Art rises, carefully but determinedly | Lifestyle.INQ

OCTOBER 27, 2022

Ballerinas Rissa Camaclang and Stephanie Santiago rehearse for their year-end show at the Cultural Center of the Philippines Main Theater. —VICTOR URSABIA

Caught unaware, the Philippine art scene was stunned into either cancellation or hibernation in 2020, more precisely starting in March. Live events such as plays and concerts suffered the most as shows planned months in advance had to be called off temporarily, but in some cases, permanently. Books couldn’t be launched without people. Art couldn’t be exhibited without people to appreciate the art. It turned out that art and culture relied on the actual presence of art lovers, on the mixture of different textures and opinions, the contrasts and the communion. We lost some of our brightest lights into 2021. (See related article on p. G2.)

But as the second year under quarantine dawned, the internet and plain ingenuity released art and culture from behind barriers. It was the art galleries that figured it out first, by migrating their shows online, until it felt almost normal to be able to attend an artist’s event and fixate on a new work on a screen.

Theater accepted streaming as a substitute for the live audience, with the Philippine Education Theater Association finally streaming the jukebox musical “Rak of Aegis.”

Tanghalang Ateneo’s take on Oedipus Rex was the first production designed for streaming, and soon other companies were able to reach their audiences the same way.

It turned out you could launch physical books without people physically present, as delayed book launches were delayed no more in the “new normal,” with delivery services and online sellers like Shopee and Lazada also providing publishers a way to sell the books they were launching.

The established book stores themselves took the very same route, and while there it is nowhere near the wonder of browsing the shelf—just like looking at a painting online is nothing like staring at the swirls and colors of paintings in person—for now, it was good enough. New books were finally launching, to everybody’s relief.

Unexpected gift

Awards were being given again.

In fact, the wonders of Zoom allowed festivals, literary and film, to go on, this time with guest speakers from across the globe because they didn’t have to be physically present, an unexpected gift after the grief that came from the isolation.

As the pandemic made its way into the art itself—showing up in the words and the images—we had a chance to remember our lost ones together over Zoom. After almost two years locked indoors, artists will surely have embedded their experiences of the pandemic in their works—across media—for years to come.


Aicelle Santos in the Philippine Educational Theater Association’s “Rak of Aegis” —IRENE C. PEREZ

But as the community quarantine classifications began to change, so too did the Philippine art scene’s ability to bring people back into the fold.

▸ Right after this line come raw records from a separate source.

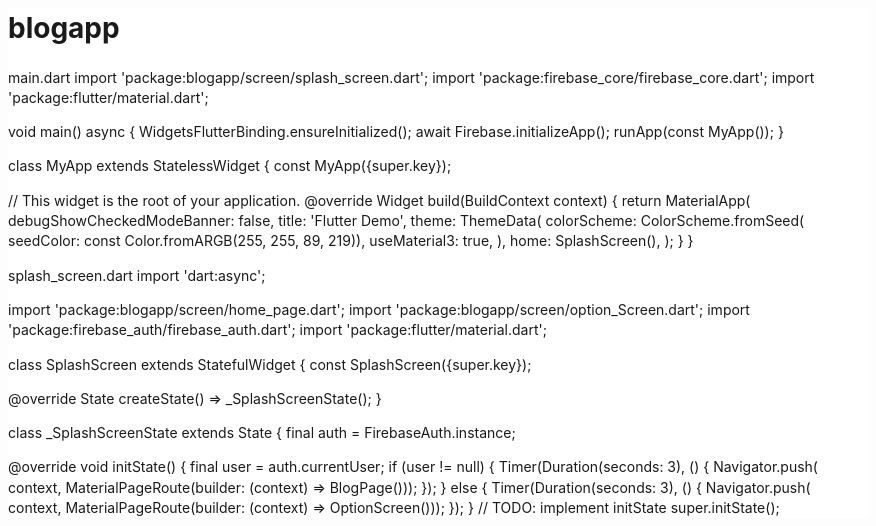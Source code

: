 # blogapp

main.dart
import 'package:blogapp/screen/splash_screen.dart';
import 'package:firebase_core/firebase_core.dart';
import 'package:flutter/material.dart';

void main() async {
  WidgetsFlutterBinding.ensureInitialized();
  await Firebase.initializeApp();
  runApp(const MyApp());
}

class MyApp extends StatelessWidget {
  const MyApp({super.key});

  // This widget is the root of your application.
  @override
  Widget build(BuildContext context) {
    return MaterialApp(
      debugShowCheckedModeBanner: false,
      title: 'Flutter Demo',
      theme: ThemeData(
        colorScheme: ColorScheme.fromSeed(
            seedColor: const Color.fromARGB(255, 255, 89, 219)),
        useMaterial3: true,
      ),
      home: SplashScreen(),
    );
  }
}

splash_screen.dart
import 'dart:async';

import 'package:blogapp/screen/home_page.dart';
import 'package:blogapp/screen/option_Screen.dart';
import 'package:firebase_auth/firebase_auth.dart';
import 'package:flutter/material.dart';

class SplashScreen extends StatefulWidget {
  const SplashScreen({super.key});

  @override
  State<SplashScreen> createState() => _SplashScreenState();
}

class _SplashScreenState extends State<SplashScreen> {
  final auth = FirebaseAuth.instance;

  @override
  void initState() {
    final user = auth.currentUser;
    if (user != null) {
      Timer(Duration(seconds: 3), () {
        Navigator.push(
            context, MaterialPageRoute(builder: (context) => BlogPage()));
      });
    } else {
      Timer(Duration(seconds: 3), () {
        Navigator.push(
            context, MaterialPageRoute(builder: (context) => OptionScreen()));
      });
    }
    // TODO: implement initState
    super.initState();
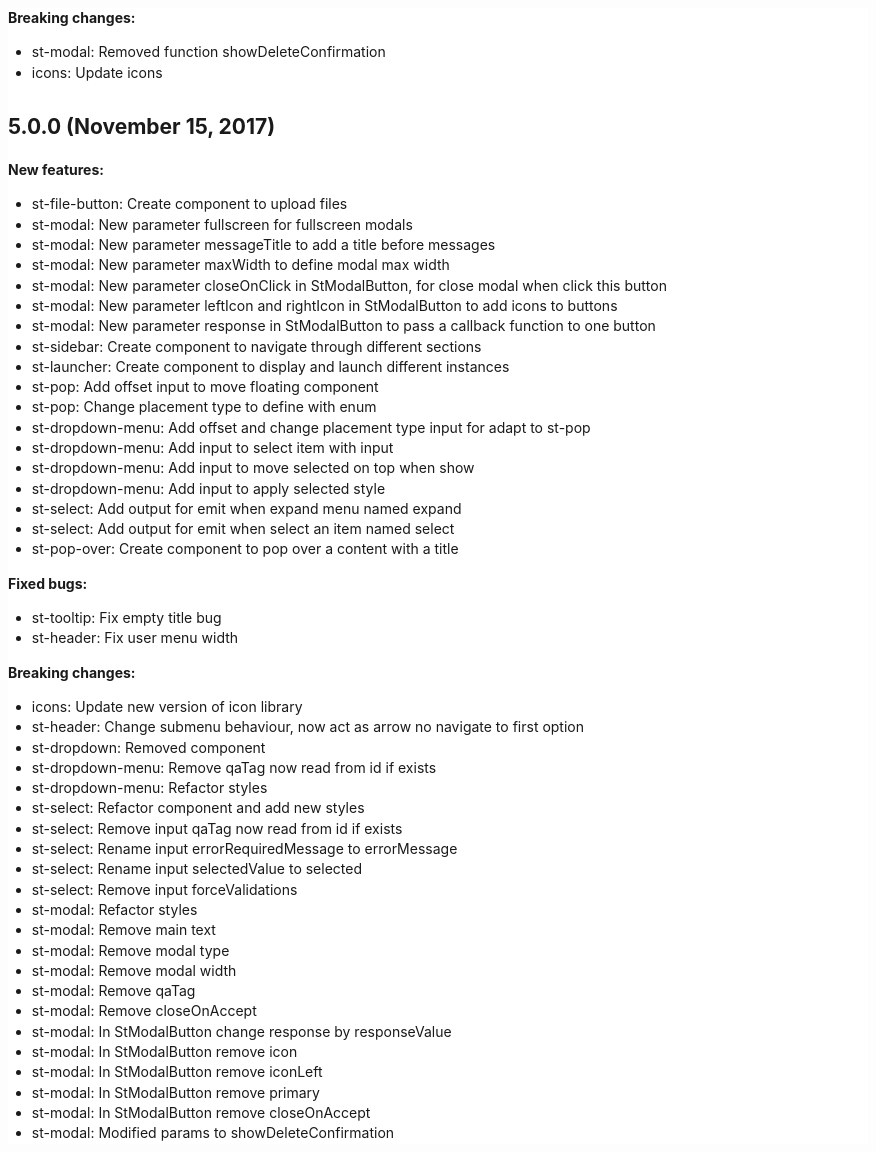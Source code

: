  **Breaking changes:**

* st-modal: Removed function showDeleteConfirmation
* icons: Update icons

## 5.0.0 (November 15, 2017)

**New features:**

* st-file-button: Create component to upload files
* st-modal: New parameter fullscreen for fullscreen modals
* st-modal: New parameter messageTitle to add a title before messages
* st-modal: New parameter maxWidth to define modal max width
* st-modal: New parameter closeOnClick in StModalButton, for close modal when click this button
* st-modal: New parameter leftIcon and rightIcon in StModalButton to add icons to buttons
* st-modal: New parameter response in StModalButton to pass a callback function to one button
* st-sidebar: Create component to navigate through different sections 
* st-launcher: Create component to display and launch different instances
* st-pop: Add offset input to move floating component
* st-pop: Change placement type to define with enum
* st-dropdown-menu: Add offset and change placement type input for adapt to st-pop
* st-dropdown-menu: Add input to select item with input
* st-dropdown-menu: Add input to move selected on top when show
* st-dropdown-menu: Add input to apply selected style
* st-select: Add output for emit when expand menu named expand
* st-select: Add output for emit when select an item named select
* st-pop-over: Create component to pop over a content with a title

**Fixed bugs:**

* st-tooltip: Fix empty title bug
* st-header: Fix user menu width

**Breaking changes:**

* icons: Update new version of icon library
* st-header: Change submenu behaviour, now act as arrow no navigate to first option
* st-dropdown: Removed component
* st-dropdown-menu: Remove qaTag now read from id if exists
* st-dropdown-menu: Refactor styles
* st-select: Refactor component and add new styles
* st-select: Remove input qaTag now read from id if exists
* st-select: Rename input errorRequiredMessage to errorMessage
* st-select: Rename input selectedValue to selected
* st-select: Remove input forceValidations
* st-modal: Refactor styles
* st-modal: Remove main text
* st-modal: Remove modal type
* st-modal: Remove modal width
* st-modal: Remove qaTag
* st-modal: Remove closeOnAccept
* st-modal: In StModalButton change response by responseValue
* st-modal: In StModalButton remove icon
* st-modal: In StModalButton remove iconLeft
* st-modal: In StModalButton remove primary
* st-modal: In StModalButton remove closeOnAccept
* st-modal: Modified params to showDeleteConfirmation
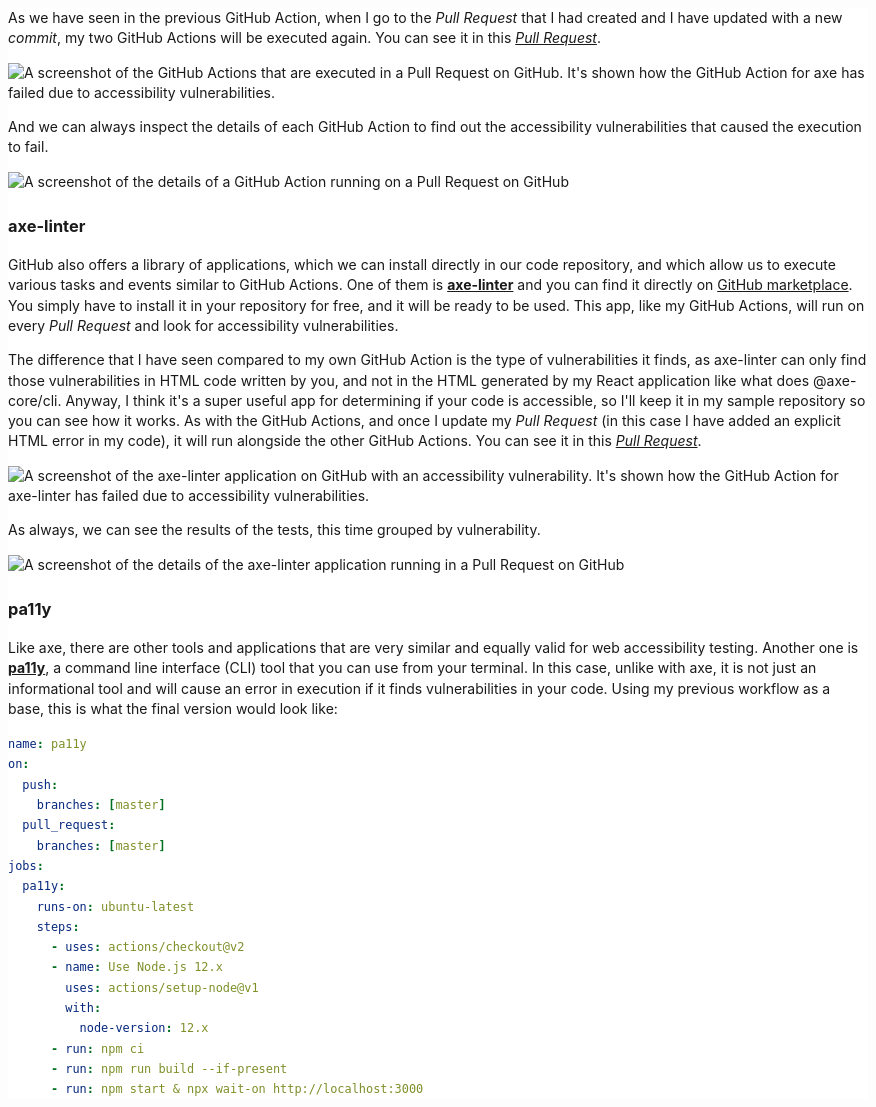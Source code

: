 As we have seen in the previous GitHub Action, when I go to the _Pull Request_ that I had created and I have updated with a new _commit_, my two GitHub Actions will be executed again.
You can see it in this [_Pull Request_](https://github.com/bolonio/a11y-github-actions/pull/1).

![A screenshot of the GitHub Actions that are executed in a Pull Request on GitHub. It's shown how the GitHub Action for axe has failed due to accessibility vulnerabilities.](/images/blog/accessibility-github-actions/GitHubAction2.png)

And we can always inspect the details of each GitHub Action to find out the accessibility vulnerabilities that caused the execution to fail.

![A screenshot of the details of a GitHub Action running on a Pull Request on GitHub](/images/blog/accessibility-github-actions/GitHubAction2.1.png)

### axe-linter

GitHub also offers a library of applications, which we can install directly in our code repository, and which allow us to execute various tasks and events similar to GitHub Actions.
One of them is **[axe-linter](https://axe-linter.deque.com/)** and you can find it directly on [GitHub marketplace](https://github.com/marketplace/axe-linter).
You simply have to install it in your repository for free, and it will be ready to be used. This app, like my GitHub Actions, will run on every _Pull Request_ and look for accessibility vulnerabilities.

The difference that I have seen compared to my own GitHub Action is the type of vulnerabilities it finds, as axe-linter can only find those vulnerabilities in HTML code written by you, and not in the HTML generated by my React application like what does @axe-core/cli. Anyway, I think it's a super useful app for determining if your code is accessible, so I'll keep it in my sample repository so you can see how it works.
As with the GitHub Actions, and once I update my _Pull Request_ (in this case I have added an explicit HTML error in my code), it will run alongside the other GitHub Actions.
You can see it in this [_Pull Request_](https://github.com/bolonio/a11y-github-actions/pull/1).

![A screenshot of the axe-linter application on GitHub with an accessibility vulnerability. It's shown how the GitHub Action for axe-linter has failed due to accessibility vulnerabilities.](/images/blog/accessibility-github-actions/GitHubAction3.png)

As always, we can see the results of the tests, this time grouped by vulnerability.

![A screenshot of the details of the axe-linter application running in a Pull Request on GitHub](/images/blog/accessibility-github-actions/GitHubAction3.1.png)

### pa11y

Like axe, there are other tools and applications that are very similar and equally valid for web accessibility testing.
Another one is **[pa11y](https://github.com/pa11y/pa11y)**, a command line interface (CLI) tool that you can use from your terminal.
In this case, unlike with axe, it is not just an informational tool and will cause an error in execution if it finds vulnerabilities in your code.
Using my previous workflow as a base, this is what the final version would look like:

```yaml
name: pa11y
on:
  push:
    branches: [master]
  pull_request:
    branches: [master]
jobs:
  pa11y:
    runs-on: ubuntu-latest
    steps:
      - uses: actions/checkout@v2
      - name: Use Node.js 12.x
        uses: actions/setup-node@v1
        with:
          node-version: 12.x
      - run: npm ci
      - run: npm run build --if-present
      - run: npm start & npx wait-on http://localhost:3000
```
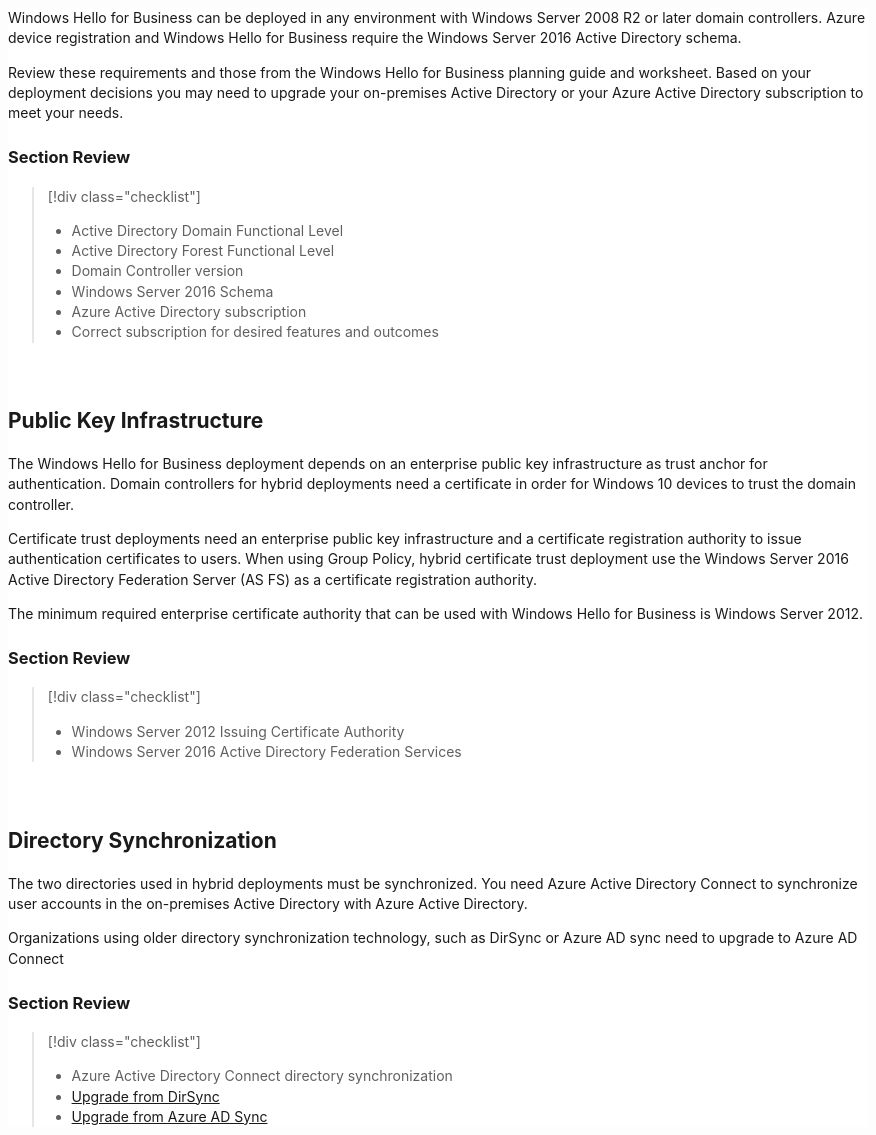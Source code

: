 Windows Hello for Business can be deployed in any environment with Windows Server 2008 R2 or later domain controllers.  Azure device registration and Windows Hello for Business require the Windows Server 2016 Active Directory schema.
 
Review these requirements and those from the Windows Hello for Business planning guide and worksheet.  Based on your deployment decisions you may need to upgrade your on-premises Active Directory or your Azure Active Directory subscription to meet your needs.

### Section Review ###

> [!div class="checklist"]
> * Active Directory Domain Functional Level
> * Active Directory Forest Functional Level
> * Domain Controller version
> * Windows Server 2016 Schema 
> * Azure Active Directory subscription
> * Correct subscription for desired features and outcomes  

<br>

## Public Key Infrastructure ##
The Windows Hello for Business deployment depends on an enterprise public key infrastructure as trust anchor for authentication. Domain controllers for hybrid deployments need a certificate in order for Windows 10 devices to trust the domain controller.
 
Certificate trust deployments need an enterprise public key infrastructure and a certificate registration authority to issue authentication certificates to users.  When using Group Policy, hybrid certificate trust deployment use the Windows Server 2016 Active Directory Federation Server (AS FS) as a certificate registration authority.

The minimum required enterprise certificate authority that can be used with Windows Hello for Business is Windows Server 2012.

### Section Review
> [!div class="checklist"]  
> * Windows Server 2012 Issuing Certificate Authority
> * Windows Server 2016 Active Directory Federation Services

<br>

## Directory Synchronization ##
The two directories used in hybrid deployments must be synchronized.  You need Azure Active Directory Connect to synchronize user accounts in the on-premises Active Directory with Azure Active Directory.
  
Organizations using older directory synchronization technology, such as DirSync or Azure AD sync need to upgrade to Azure AD Connect
 
### Section Review 
> [!div class="checklist"]
> * Azure Active Directory Connect directory synchronization
> * [Upgrade from DirSync](https://docs.microsoft.com/azure/active-directory/connect/active-directory-aadconnect-dirsync-upgrade-get-started)
> * [Upgrade from Azure AD Sync](https://docs.microsoft.com/azure/active-directory/connect/active-directory-aadconnect-upgrade-previous-version)
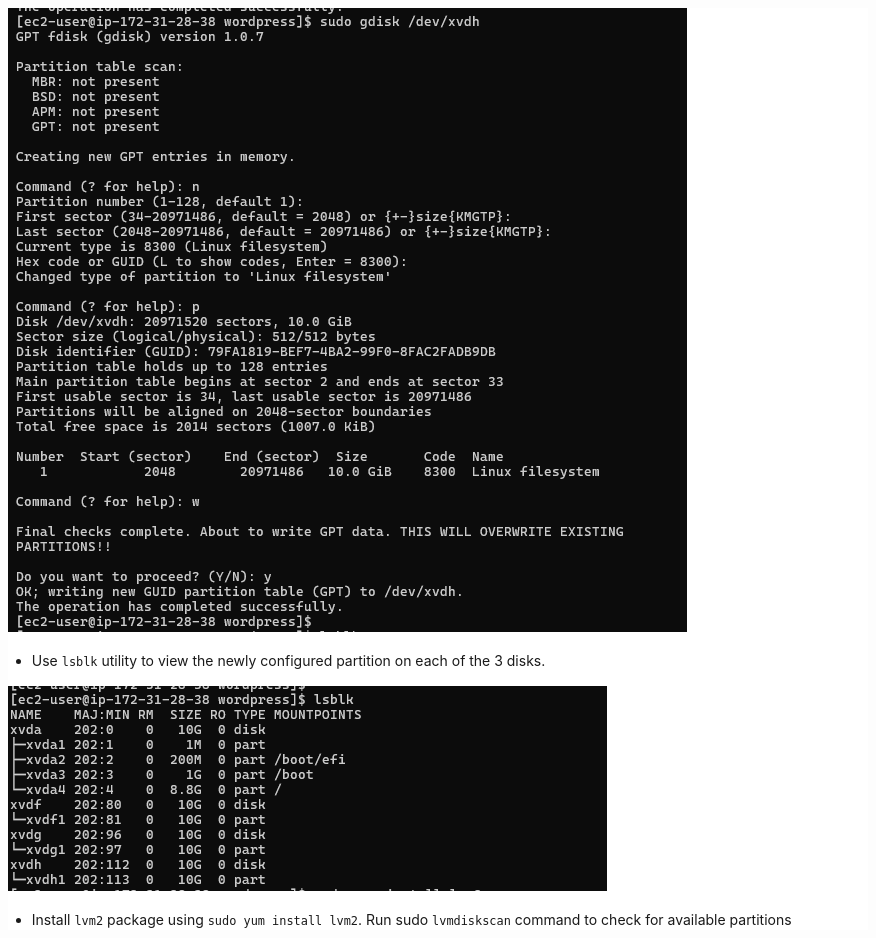 ![alt text](IMAGES/xvdh.PNG)

- Use `lsblk` utility to view the newly configured partition on each of the 3 disks. 

![alt text](IMAGES/lsblk1.PNG)

- Install `lvm2` package using `sudo yum install lvm2`. Run sudo `lvmdiskscan` command to check for available partitions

Galleries could allow visitors to come by appointment under strict health protocols. Just like the restaurants, the book stores could allow guests as long as they followed protocols. But as the government switched from community quarantine to alert levels, the real breakthrough happened, as small groups of people, following those aforementioned health protocols, could go out.

The reopening of the National Museum of the Philippines in October was a landmark event in terms of moving closer to an art scene that was rising, carefully but with determination.


The National Museum reopened in October.

After holding its 2020 iteration online for the first time out of necessity, the year-end Metro Manila Film Festival will be returning to physical cinemas. The cinemas themselves, after all, had reopened as well. On Dec. 4, after two years of renovations, the Ayala Museum will reopen as well. When the spaces for arts are able to accept art lovers again, you are heading in the right direction. At the very end of the year, the most significant event will happen: The Cultural Center of the Philippines, at one point having shuttered its performance venues due to the venues and its performers unable to make a living, is set to hold a double bill of “Swan Lake” and “Tuloy Ang Pasko”—in the flesh, in front of a live audience.

Viruses mutate, protocols change, but art survives, and artists find a way. Now, they know how. INQ


Inquirer Lifestyle’s Pam Pastor interviews author Lang Leav over Zoom for the Philippine Readers and Writers Festival.